Ground truth alignment functions use Longest Common Subsequence (LCS) algorithms to synchronize AI-generated tokens with human-edited transcripts, ensuring accurate timing for corrected text.
updateSegmentWithGroundTruth
Aligns AI-generated tokens to a ground truth human-edited segment text. Uses Longest Common Subsequence (LCS) to identify anchor matches between tokenized output and ground truth. Where no matches exist, it interpolates timestamped tokens for unmatched words.
function updateSegmentWithGroundTruth(
segment: Segment,
groundTruth: string
): GroundedSegment
Parameters
A Segment object with ground truth text and AI-generated tokens
The ground truth text to apply to the segment’s text and its tokens
Returns
A new GroundedSegment with the tokens adjusted to match the ground truth text along with any unmatched tokens flagged with isUnknown: true
Example
import { updateSegmentWithGroundTruth } from 'paragrafs';
const segment = {
start: 0,
end: 10,
text: 'The Buick crown flock jumps',
tokens: [
{ start: 0, end: 1, text: 'The' },
{ start: 1, end: 3, text: 'Buick' },
{ start: 3, end: 5, text: 'crown' },
{ start: 5, end: 7, text: 'flock' },
{ start: 7, end: 10, text: 'jumps' }
]
};
// Correct the AI mistakes
const aligned = updateSegmentWithGroundTruth(
segment,
'The quick brown fox jumps'
);
console.log(aligned.tokens);
// [
// { start: 0, end: 1, text: 'The' }, // matched
// { start: 1, end: 3, text: 'quick', isUnknown: true }, // interpolated
// { start: 3, end: 5, text: 'brown', isUnknown: true }, // interpolated
// { start: 5, end: 7, text: 'fox', isUnknown: true }, // interpolated
// { start: 7, end: 10, text: 'jumps' } // matched
// ]
applyGroundTruthToSegment
Produces a segment with the ground truth replacing the text and its respective tokens.

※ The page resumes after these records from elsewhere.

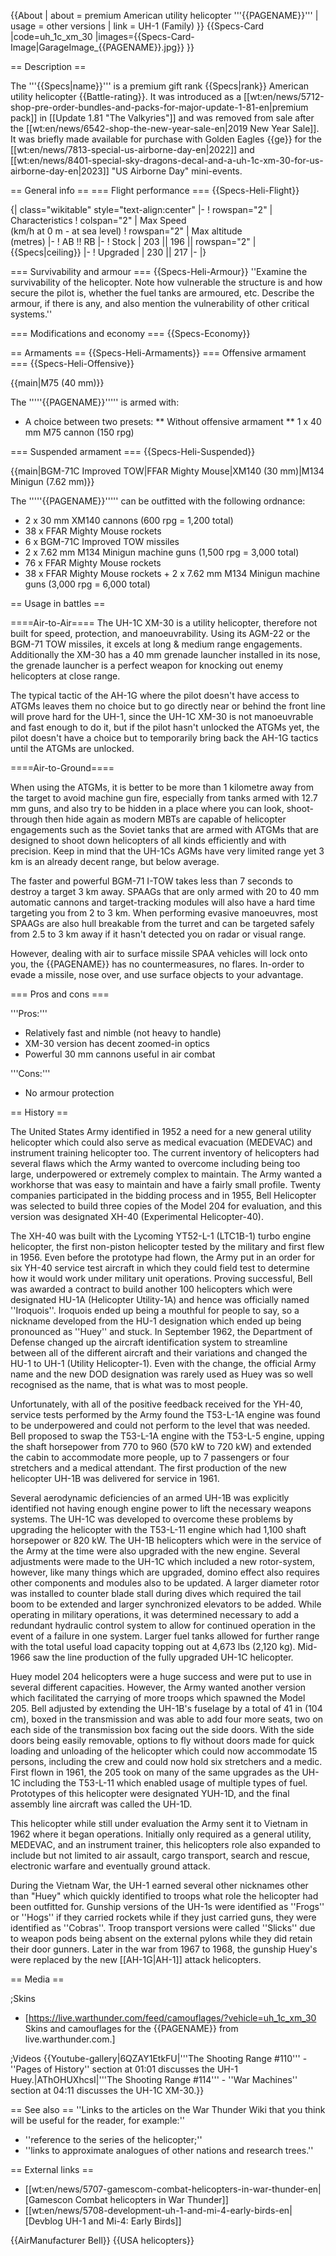 {{About
| about = premium American utility helicopter '''{{PAGENAME}}'''
| usage = other versions
| link = UH-1 (Family)
}}
{{Specs-Card
|code=uh_1c_xm_30
|images={{Specs-Card-Image|GarageImage_{{PAGENAME}}.jpg}}
}}

== Description ==
<!-- ''In the description, the first part should be about the history of and the creation and combat usage of the helicopter, as well as its key features. In the second part, tell the reader about the helicopter in the game. Insert a screenshot of the vehicle, so that if the novice player does not remember the vehicle by name, he will immediately understand what kind of vehicle the article is talking about.'' -->
The '''{{Specs|name}}''' is a premium gift rank {{Specs|rank}} American utility helicopter {{Battle-rating}}. It was introduced as a [[wt:en/news/5712-shop-pre-order-bundles-and-packs-for-major-update-1-81-en|premium pack]] in [[Update 1.81 "The Valkyries"]] and was removed from sale after the [[wt:en/news/6542-shop-the-new-year-sale-en|2019 New Year Sale]]. It was briefly made available for purchase with Golden Eagles {{ge}} for the [[wt:en/news/7813-special-us-airborne-day-en|2022]] and [[wt:en/news/8401-special-sky-dragons-decal-and-a-uh-1c-xm-30-for-us-airborne-day-en|2023]] "US Airborne Day" mini-events.

== General info ==
=== Flight performance ===
{{Specs-Heli-Flight}}
<!-- ''Describe how the helicopter behaves in the air. Speed, manoeuvrability, acceleration and allowable loads - these are the most important characteristics of the vehicle.'' -->

{| class="wikitable" style="text-align:center"
|-
! rowspan="2" | Characteristics
! colspan="2" | Max Speed<br>(km/h at 0 m - at sea level)
! rowspan="2" | Max altitude<br>(metres)
|-
! AB !! RB
|-
! Stock
| 203 || 196 || rowspan="2" | {{Specs|ceiling}}
|-
! Upgraded
| 230 || 217
|-
|}

=== Survivability and armour ===
{{Specs-Heli-Armour}}
''Examine the survivability of the helicopter. Note how vulnerable the structure is and how secure the pilot is, whether the fuel tanks are armoured, etc. Describe the armour, if there is any, and also mention the vulnerability of other critical systems.''

=== Modifications and economy ===
{{Specs-Economy}}

== Armaments ==
{{Specs-Heli-Armaments}}
=== Offensive armament ===
{{Specs-Heli-Offensive}}
<!-- ''Describe the offensive armament of the helicopter, if any. Describe how effective the cannons and machine guns are in battle, also what ammunition belts or drums are better to use. If there is no offensive weaponry, delete this subsection.'' -->
{{main|M75 (40 mm)}}

The '''''{{PAGENAME}}''''' is armed with:

* A choice between two presets:
** Without offensive armament
** 1 x 40 mm M75 cannon (150 rpg)

=== Suspended armament ===
{{Specs-Heli-Suspended}}
<!-- ''Describe the helicopter's suspended armament: additional cannons under the winglets, any bombs, and rockets. Since any helicopter is essentially only a platform for suspended weaponry, this section is significant and deserves your special attention. If there is no suspended weaponry remove this subsection.'' -->
{{main|BGM-71C Improved TOW|FFAR Mighty Mouse|XM140 (30 mm)|M134 Minigun (7.62 mm)}}

The '''''{{PAGENAME}}''''' can be outfitted with the following ordnance:

* 2 x 30 mm XM140 cannons (600 rpg = 1,200 total)
* 38 x FFAR Mighty Mouse rockets
* 6 x BGM-71C Improved TOW missiles
* 2 x 7.62 mm M134 Minigun machine guns (1,500 rpg = 3,000 total)
* 76 x FFAR Mighty Mouse rockets
* 38 x FFAR Mighty Mouse rockets + 2 x 7.62 mm M134 Minigun machine guns (3,000 rpg = 6,000 total)

== Usage in battles ==
<!-- ''Describe the tactics of playing in a helicopter, the features of using the helicopter in a team and advice on tactics. Refrain from creating a "guide" - do not impose a single point of view, but instead, give the reader food for thought. Examine the most dangerous enemies and give recommendations on fighting them. If necessary, note the specifics of the game in different modes (AB, RB, SB).'' -->

====Air-to-Air====
The UH-1C XM-30 is a utility helicopter, therefore not built for speed, protection, and manoeuvrability. Using its AGM-22 or the BGM-71 TOW missiles, it excels at long & medium range engagements. Additionally the XM-30 has a 40 mm grenade launcher installed in its nose, the grenade launcher is a perfect weapon for knocking out enemy helicopters at close range.

The typical tactic of the AH-1G where the pilot doesn't have access to ATGMs leaves them no choice but to go directly near or behind the front line will prove hard for the UH-1, since the UH-1C XM-30 is not manoeuvrable and fast enough to do it, but if the pilot hasn't unlocked the ATGMs yet, the pilot doesn't have a choice but to temporarily bring back the AH-1G tactics until the ATGMs are unlocked.

====Air-to-Ground====

When using the ATGMs, it is better to be more than 1 kilometre away from the target to avoid machine gun fire, especially from tanks armed with 12.7 mm guns, and also try to be hidden in a place where you can look, shoot-through then hide again as modern MBTs are capable of helicopter engagements such as the Soviet tanks that are armed with ATGMs that are designed to shoot down helicopters of all kinds efficiently and with precision. Keep in mind that the UH-1Cs AGMs have very limited range yet 3 km is an already decent range, but below average.

The faster and powerful BGM-71 I-TOW takes less than 7 seconds to destroy a target 3 km away. SPAAGs that are only armed with 20 to 40 mm automatic cannons and target-tracking modules will also have a hard time targeting you from 2 to 3 km.
When performing evasive manoeuvres, most SPAAGs are also hull breakable from the turret and can be targeted safely from 2.5 to 3 km away if it hasn't detected you on radar or visual range.

However, dealing with air to surface missile SPAA vehicles will lock onto you, the {{PAGENAME}} has no countermeasures, no flares. In-order to evade a missile, nose over, and use surface objects to your advantage.

=== Pros and cons ===
<!-- ''Summarise and briefly evaluate the vehicle in terms of its characteristics and combat effectiveness. Mark its pros and cons in the bulleted list. Try not to use more than 6 points for each of the characteristics. Avoid using categorical definitions such as "bad", "good" and the like - use substitutions with softer forms such as "inadequate" and "effective".'' -->

'''Pros:'''

* Relatively fast and nimble (not heavy to handle)
* XM-30 version has decent zoomed-in optics
* Powerful 30 mm cannons useful in air combat

'''Cons:'''

* No armour protection

== History ==
<!-- ''Describe the history of the creation and combat usage of the helicopter in more detail than in the introduction. If the historical reference turns out to be too long, take it to a separate article, taking a link to the article about the vehicle and adding a block "/History" (example: <nowiki>https://wiki.warthunder.com/(Vehicle-name)/History</nowiki>) and add a link to it here using the <code>main</code> template. Be sure to reference text and sources by using <code><nowiki><ref></ref></nowiki></code>, as well as adding them at the end of the article with <code><nowiki><references /></nowiki></code>. This section may also include the vehicle's dev blog entry (if applicable) and the in-game encyclopedia description (under <code><nowiki>=== In-game description ===</nowiki></code>, also if applicable).'' -->
The United States Army identified in 1952 a need for a new general utility helicopter which could also serve as medical evacuation (MEDEVAC) and instrument training helicopter too.  The current inventory of helicopters had several flaws which the Army wanted to overcome including being too large, underpowered or extremely complex to maintain.  The Army wanted a workhorse that was easy to maintain and have a fairly small profile. Twenty companies participated in the bidding process and in 1955, Bell Helicopter was selected to build three copies of the Model 204 for evaluation, and this version was designated XH-40 (Experimental Helicopter-40).

The XH-40 was built with the Lycoming YT52-L-1 (LTC1B-1) turbo engine helicopter, the first non-piston helicopter tested by the military and first flew in 1956.  Even before the prototype had flown, the Army put in an order for six YH-40 service test aircraft in which they could field test to determine how it would work under military unit operations. Proving successful, Bell was awarded a contract to build another 100 helicopters which were designated HU-1A (Helicopter Utility-1A) and hence was officially named ''Iroquois''. Iroquois ended up being a mouthful for people to say, so a nickname developed from the HU-1 designation which ended up being pronounced as ''Huey'' and stuck.  In September 1962, the Department of Defense changed up the aircraft identification system to streamline between all of the different aircraft and their variations and changed the HU-1 to UH-1 (Utility Helicopter-1). Even with the change, the official Army name and the new DOD designation was rarely used as Huey was so well recognised as the name, that is what was to most people.

Unfortunately, with all of the positive feedback received for the YH-40, service tests performed by the Army found the T53-L-1A engine was found to be underpowered and could not perform to the level that was needed.  Bell proposed to swap the T53-L-1A engine with the T53-L-5 engine, upping the shaft horsepower from 770 to 960 (570 kW to 720 kW) and extended the cabin to accommodate more people, up to 7 passengers or four stretchers and a medical attendant.  The first production of the new helicopter UH-1B was delivered for service in 1961.

Several aerodynamic deficiencies of an armed UH-1B was explicitly identified not having enough engine power to lift the necessary weapons systems.  The UH-1C was developed to overcome these problems by upgrading the helicopter with the T53-L-11 engine which had 1,100 shaft horsepower or 820 kW.  The UH-1B helicopters which were in the service of the Army at the time were also upgraded with the new engine.  Several adjustments were made to the UH-1C which included a new rotor-system, however, like many things which are upgraded, domino effect also requires other components and modules also to be updated.  A larger diameter rotor was installed to counter blade stall during dives which required the tail boom to be extended and larger synchronized elevators to be added. While operating in military operations, it was determined necessary to add a redundant hydraulic control system to allow for continued operation in the event of a failure in one system.  Larger fuel tanks allowed for further range with the total useful load capacity topping out at 4,673 lbs (2,120 kg). Mid-1966 saw the line production of the fully upgraded UH-1C helicopter.

Huey model 204 helicopters were a huge success and were put to use in several different capacities. However, the Army wanted another version which facilitated the carrying of more troops which spawned the Model 205.  Bell adjusted by extending the UH-1B's fuselage by a total of 41 in (104 cm), boxed in the transmission and was able to add four more seats, two on each side of the transmission box facing out the side doors.  With the side doors being easily removable, options to fly without doors made for quick loading and unloading of the helicopter which could now accommodate 15 persons, including the crew and could now hold six stretchers and a medic. First flown in 1961, the 205 took on many of the same upgrades as the UH-1C including the T53-L-11 which enabled usage of multiple types of fuel.  Prototypes of this helicopter were designated YUH-1D, and the final assembly line aircraft was called the UH-1D.

This helicopter while still under evaluation the Army sent it to Vietnam in 1962 where it began operations.  Initially only required as a general utility, MEDEVAC, and an instrument trainer, this helicopters role also expanded to include but not limited to air assault, cargo transport, search and rescue, electronic warfare and eventually ground attack.

During the Vietnam War, the UH-1 earned several other nicknames other than "Huey" which quickly identified to troops what role the helicopter had been outfitted for.  Gunship versions of the UH-1s were identified as ''Frogs'' or ''Hogs'' if they carried rockets while if they just carried guns, they were identified as ''Cobras''.  Troop transport versions were called ''Slicks'' due to weapon pods being absent on the external pylons while they did retain their door gunners.  Later in the war from 1967 to 1968, the gunship Huey's were replaced by the new [[AH-1G|AH-1]] attack helicopters.

== Media ==
<!-- ''Excellent additions to the article would be video guides, screenshots from the game, and photos.'' -->

;Skins
* [https://live.warthunder.com/feed/camouflages/?vehicle=uh_1c_xm_30 Skins and camouflages for the {{PAGENAME}} from live.warthunder.com.]

;Videos
{{Youtube-gallery|6QZAY1EtkFU|'''The Shooting Range #110''' - ''Pages of History'' section at 01:01 discusses the UH-1 Huey.|AThOHUXhcsI|'''The Shooting Range #114''' - ''War Machines'' section at 04:11 discusses the UH-1C XM-30.}}

== See also ==
''Links to the articles on the War Thunder Wiki that you think will be useful for the reader, for example:''
* ''reference to the series of the helicopter;''
* ''links to approximate analogues of other nations and research trees.''

== External links ==
<!-- ''Paste links to sources and external resources, such as:''
* ''topic on the official game forum;''
* ''other literature.'' -->

* [[wt:en/news/5707-gamescom-combat-helicopters-in-war-thunder-en|[Gamescon Combat helicopters in War Thunder]]
* [[wt:en/news/5708-development-uh-1-and-mi-4-early-birds-en|[Devblog UH-1 and Mi-4: Early Birds]]

{{AirManufacturer Bell}}
{{USA helicopters}} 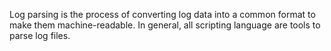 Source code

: Log parsing is the process of converting log data into a common format to make them machine-readable. In general, all scripting language are tools to parse log files.
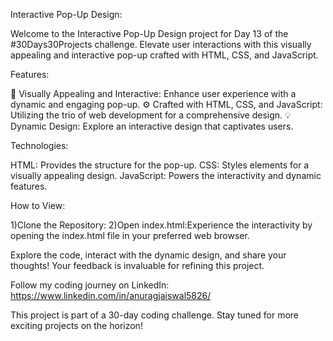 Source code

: Interactive Pop-Up Design:

Welcome to the Interactive Pop-Up Design project for Day 13 of the #30Days30Projects challenge. Elevate user interactions with this visually appealing and interactive pop-up crafted with HTML, CSS, and JavaScript.

Features:

🌈 Visually Appealing and Interactive: Enhance user experience with a dynamic and engaging pop-up.
⚙️ Crafted with HTML, CSS, and JavaScript: Utilizing the trio of web development for a comprehensive design.
💡 Dynamic Design: Explore an interactive design that captivates users.

Technologies:

HTML: Provides the structure for the pop-up.
CSS: Styles elements for a visually appealing design.
JavaScript: Powers the interactivity and dynamic features.

How to View:

1)Clone the Repository:
2)Open index.html:Experience the interactivity by opening the index.html file in your preferred web browser.

Explore the code, interact with the dynamic design, and share your thoughts! Your feedback is invaluable for refining this project.

Follow my coding journey on LinkedIn: https://www.linkedin.com/in/anuragjaiswal5826/

This project is part of a 30-day coding challenge. Stay tuned for more exciting projects on the horizon!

This is a convenience wrapper around updateSegmentWithGroundTruth that filters out unknown tokens.
function applyGroundTruthToSegment(
segment: Segment,
groundTruth: string
): Segment
Parameters
The segment to replace the ground truth with
The human verified transcription of the segment
Returns
A segment with the ground truth applied to the segment text and its tokens (unknown tokens filtered out)
Example
import { applyGroundTruthToSegment } from 'paragrafs';
const segment = {
start: 0,
end: 10,
text: 'The Buick crown flock',
tokens: [
{ start: 0, end: 2.5, text: 'The' },
{ start: 2.5, end: 5, text: 'Buick' },
{ start: 5, end: 7.5, text: 'crown' },
{ start: 7.5, end: 10, text: 'flock' }
]
};
const corrected = applyGroundTruthToSegment(
segment,
'The quick brown fox'
);
console.log(corrected.text);
// 'The quick brown fox'
console.log(corrected.tokens);
// Only matched tokens are included (interpolated tokens are filtered out)
mergeSegments
Merges multiple segments into a single segment. Useful for combining sequential segments into one continuous block.
function mergeSegments(
segments: Segment[],
delimiter?: string
): Segment
Parameters
Array of segments to merge into one
Optional string to join segment texts (defaults to space)
Returns
A single merged segment containing all tokens with timing from first to last segment
Example
import { mergeSegments } from 'paragrafs';
const segments = [
{
start: 0,
end: 5,
text: 'Hello world',
tokens: [
{ start: 0, end: 2, text: 'Hello' },
{ start: 2, end: 5, text: 'world' }
]
},
{
start: 5,
end: 10,
text: 'How are you',
tokens: [
{ start: 5, end: 6, text: 'How' },
{ start: 6, end: 8, text: 'are' },
{ start: 8, end: 10, text: 'you' }
]
}
];
const merged = mergeSegments(segments);
console.log(merged);
// {
// start: 0,
// end: 10,
// text: 'Hello world How are you',
// tokens: [/* all 5 tokens */]
// }
// Custom delimiter
const mergedNewline = mergeSegments(segments, '\n');
console.log(mergedNewline.text);
// 'Hello world\nHow are you'
splitSegment
Splits a segment at a specific time point into exactly two segments. This function does the opposite of mergeSegments.
function splitSegment(
segment: Segment,
splitTime: number
): Segment[]
Parameters
The time (in seconds) at which to split the segment. Tokens with start < splitTime go to the first segment, others to the second.
Returns
An array containing exactly two segments
Example
import { splitSegment } from 'paragrafs';
const segment = {
start: 0,
end: 10,
text: 'The quick brown fox',
tokens: [
{ start: 0, end: 2, text: 'The' },
{ start: 2, end: 4, text: 'quick' },
{ start: 4, end: 7, text: 'brown' },
{ start: 7, end: 10, text: 'fox' }
]
};
const [first, second] = splitSegment(segment, 4);
console.log(first);
// {
// start: 0,
// end: 4,
// text: 'The quick',
// tokens: [
// { start: 0, end: 2, text: 'The' },
// { start: 2, end: 4, text: 'quick' }
// ]
// }
console.log(second);
// {
// start: 4,
// end: 10,
// text: 'brown fox',
// tokens: [
// { start: 4, end: 7, text: 'brown' },
// { start: 7, end: 10, text: 'fox' }
// ]
// }